EXERCISE DIRECTIONS
From the entries below, list each line with "notifications".

Dataset entries

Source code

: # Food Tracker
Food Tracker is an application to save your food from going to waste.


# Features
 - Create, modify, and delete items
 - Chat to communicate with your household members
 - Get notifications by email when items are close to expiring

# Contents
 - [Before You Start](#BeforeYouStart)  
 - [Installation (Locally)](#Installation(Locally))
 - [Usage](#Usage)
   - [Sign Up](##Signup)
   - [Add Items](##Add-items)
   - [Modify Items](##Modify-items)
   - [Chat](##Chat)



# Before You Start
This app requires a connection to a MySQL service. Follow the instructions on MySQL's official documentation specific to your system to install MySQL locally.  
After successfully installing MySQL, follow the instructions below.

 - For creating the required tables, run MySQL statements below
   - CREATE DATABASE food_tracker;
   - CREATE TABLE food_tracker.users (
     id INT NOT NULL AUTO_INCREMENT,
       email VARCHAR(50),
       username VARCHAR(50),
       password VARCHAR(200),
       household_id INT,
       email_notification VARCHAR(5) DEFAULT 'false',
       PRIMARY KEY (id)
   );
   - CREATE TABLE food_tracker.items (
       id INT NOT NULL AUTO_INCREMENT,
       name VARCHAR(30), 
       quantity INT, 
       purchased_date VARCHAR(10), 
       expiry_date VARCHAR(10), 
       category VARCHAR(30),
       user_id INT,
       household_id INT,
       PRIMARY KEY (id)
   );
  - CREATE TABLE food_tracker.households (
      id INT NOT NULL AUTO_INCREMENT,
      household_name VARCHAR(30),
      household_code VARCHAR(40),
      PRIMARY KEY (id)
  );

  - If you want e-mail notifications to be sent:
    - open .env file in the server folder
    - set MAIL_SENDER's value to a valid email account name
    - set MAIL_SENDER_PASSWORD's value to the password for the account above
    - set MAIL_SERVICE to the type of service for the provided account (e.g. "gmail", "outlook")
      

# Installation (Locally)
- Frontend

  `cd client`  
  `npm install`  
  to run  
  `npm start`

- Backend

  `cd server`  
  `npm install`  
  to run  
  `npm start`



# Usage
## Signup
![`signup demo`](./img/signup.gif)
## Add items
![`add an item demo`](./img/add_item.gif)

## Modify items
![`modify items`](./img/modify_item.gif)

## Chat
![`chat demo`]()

WRITTEN SOLUTION
 - Get notifications by email when items are close to expiring
  - If you want e-mail notifications to be sent:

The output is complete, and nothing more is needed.